PLoS ONE (Jan 2013)
Single nucleotide polymorphism network: a combinatorial paradigm for risk prediction.
Abstract
Risk prediction for a particular disease in a population through SNP genotyping exploits tests whose primary goal is to rank the SNPs on the basis of their disease association. This manuscript reveals a different approach of predicting the risk through network representation by using combined genotypic data (instead of a single allele/haplotype). The aim of this study is to classify diseased group and prediction of disease risk by identifying the responsible genotype.

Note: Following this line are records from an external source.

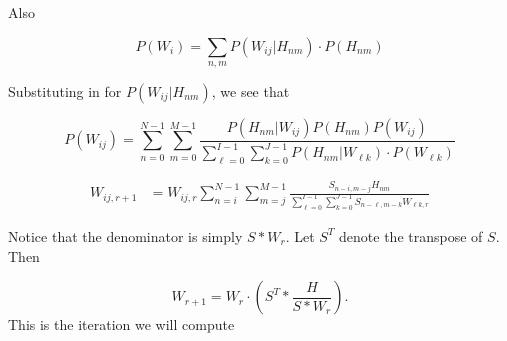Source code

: \documentclass[11pt]{article}
\begin{document}
Also

\[
P(W_i) = \sum \limits_{n,m} P(W_{ij}|H_{nm})\cdot P(H_{nm})
\]

Substituting in for \(P(W_{ij} | H_{nm})\), we see that

\[
P(W_{ij}) = \sum \limits_{n=0}^{N-1} \sum \limits_{m=0}^{M-1} \frac{P(H_{nm} | W_{ij}) P(H_{nm}) P(W_{ij})}{ \sum \limits_{\ell = 0}^{I-1} \sum \limits_{k=0}^{J-1} P(H_{nm}|W_{\ell k}) \cdot P(W_{\ell k})}
\]

\begin{align*}
W_{ij,r+1} &= W_{ij,r} \sum \limits_{n=i}^{N-1} \sum \limits_{m=j}^{M-1} \frac{S_{n-i,m-j} H_{nm} }{ \sum \limits_{\ell = 0}^{I-1} \sum \limits_{k=0}^{J-1} S_{n-\ell,m-k}  W_{\ell k,r}}
\end{align*}

Notice that the denominator is simply \(S * W_r\). Let \(S^{T}\) denote
the transpose of \(S\). Then

\[W_{r+1} = W_{r}\cdot \left (S^{T} * \frac{H}{S*W_r} \right ).\] This
is the iteration we will compute
\end{document}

Genotypic combination is chosen from five independent loci present on platelet receptor genes P2RY1 and P2RY12. Genotype-sets constructed from combinations of genotypes served as a network input, the network architecture constituting super-nodes (e.g., case and control) and nodes representing individuals, each individual is described by a set of genotypes containing M markers (M = number of SNP). The analysis becomes further enriched when we consider a set of networks derived from the parent network. By maintaining the super-nodes identical, each network is carrying an independent combination of M-1 markers taken from M markers. For each of the network, the ratio of case specific and control specific connections vary and the ratio of super-node specific connection shows variability. This method of network has also been applied in another case-control study which includes oral cancer, precancer and control individuals to check whether it improves presentation and interpretation of data. The analyses reveal a perfect segregation between super-nodes, only a fraction of mixed state being connected to both the super-nodes (i.e. common genotype set). This kind of approach is favorable for a population to classify whether an individual with a particular genotypic combination can be in a risk group to develop disease. In addition with that we can identify the most important polymorphism whose presence or absence in a population can make a large difference in the number of case and control individuals.